Notre autre combat au sein de cette association est la mise à disposition de produits pour les problèmes de peaux et des verres correcteurs afin de permettre aux albinos de mieux se protéger contre les effets du soleil et de pouvoir étudier.
MM: Vous venez de citer Salif Keita et l’actuel ministre des Cultes au Mali comme des modèles. Vous êtes aussi un modèle de personne vivant avec ce handicap et qui, en dépit de la mauvaise perception autour de la question, a réussi. Pourtant cette perception de la population malienne est encore présente. Pouvez-vous nous dire plus sur cette perception de la société malienne sur l’albinisme?
Dr. BT: Cette perception négative est encore présente, mais tend à disparaitre, parce que les gens commencent à comprendre et à voir des albinos émerger dans tous les secteurs de la vie économique, sociale et culturelle du Mali. J’entends beaucoup de personnes me dire: "Bazoumana, vous faites notre fierté!" Je leur réponds alors qu’il y en a d’autres comme moi, talentueux à qui il faut ouvrir les portes.
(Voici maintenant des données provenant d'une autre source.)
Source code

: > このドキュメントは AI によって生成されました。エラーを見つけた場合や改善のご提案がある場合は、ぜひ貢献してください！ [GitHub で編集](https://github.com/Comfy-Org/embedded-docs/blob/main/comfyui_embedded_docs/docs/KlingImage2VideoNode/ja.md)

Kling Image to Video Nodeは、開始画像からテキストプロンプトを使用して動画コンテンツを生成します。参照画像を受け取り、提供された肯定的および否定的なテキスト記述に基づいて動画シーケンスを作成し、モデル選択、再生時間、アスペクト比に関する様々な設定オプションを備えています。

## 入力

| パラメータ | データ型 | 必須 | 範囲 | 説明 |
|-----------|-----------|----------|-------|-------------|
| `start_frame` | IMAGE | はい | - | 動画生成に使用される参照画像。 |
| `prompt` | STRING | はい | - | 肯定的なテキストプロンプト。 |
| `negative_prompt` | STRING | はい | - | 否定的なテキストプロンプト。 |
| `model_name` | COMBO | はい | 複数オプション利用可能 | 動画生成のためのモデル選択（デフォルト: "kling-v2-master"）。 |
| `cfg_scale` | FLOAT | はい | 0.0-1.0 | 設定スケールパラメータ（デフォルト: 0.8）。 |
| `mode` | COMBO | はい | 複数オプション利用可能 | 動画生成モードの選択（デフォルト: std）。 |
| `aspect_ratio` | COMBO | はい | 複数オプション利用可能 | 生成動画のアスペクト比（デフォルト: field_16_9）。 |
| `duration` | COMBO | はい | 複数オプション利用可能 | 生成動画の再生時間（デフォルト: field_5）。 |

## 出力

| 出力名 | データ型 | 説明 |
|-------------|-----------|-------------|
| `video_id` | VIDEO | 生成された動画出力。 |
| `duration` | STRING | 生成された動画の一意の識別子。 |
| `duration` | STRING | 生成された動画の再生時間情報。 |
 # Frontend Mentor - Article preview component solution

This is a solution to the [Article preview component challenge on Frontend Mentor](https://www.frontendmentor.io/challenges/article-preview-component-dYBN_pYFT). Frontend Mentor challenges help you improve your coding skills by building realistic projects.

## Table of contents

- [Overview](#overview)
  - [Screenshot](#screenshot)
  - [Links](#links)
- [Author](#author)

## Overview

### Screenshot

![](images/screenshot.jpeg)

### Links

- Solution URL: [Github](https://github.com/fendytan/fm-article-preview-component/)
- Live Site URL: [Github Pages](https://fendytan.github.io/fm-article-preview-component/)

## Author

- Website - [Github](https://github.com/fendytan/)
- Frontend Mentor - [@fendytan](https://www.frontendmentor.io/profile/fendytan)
Les populations ont en effet des doutes sur nos capacités. Par exemple, à mon interview pour avoir mon premier poste à Tombouctou, on m’a posé la question: "est-ce que vous pourrez supporter le soleil de Tombouctou?" J’ai répondu qu’il est vrai que j’ai une peau qui est fragile, mais aussi que je saurais trouver des moyens de me protéger contre le soleil. C’est ce que j’ai fait… J’ai vécu là-bas pendant une dizaine d’années sans problèmes. Tout cela pour dire que malgré cette mentalité qu’ont les gens, c’est à nous les albinos de démontrer le contraire, que nous sommes capables. Je pense que plus nous avançons dans ce sens, plus les gens serons convaincus du bien-fondé de notre combat. Ils vont comprendre que nous sommes comme eux et qu’il n’y a aucune différence.
MM: Et pourtant il est connu que dans beaucoup de pays africains la vie des personnes atteintes d’albinisme est menacée. Pouvez-vous dire aussi que cette tendance commence à disparaitre, notamment au Mali?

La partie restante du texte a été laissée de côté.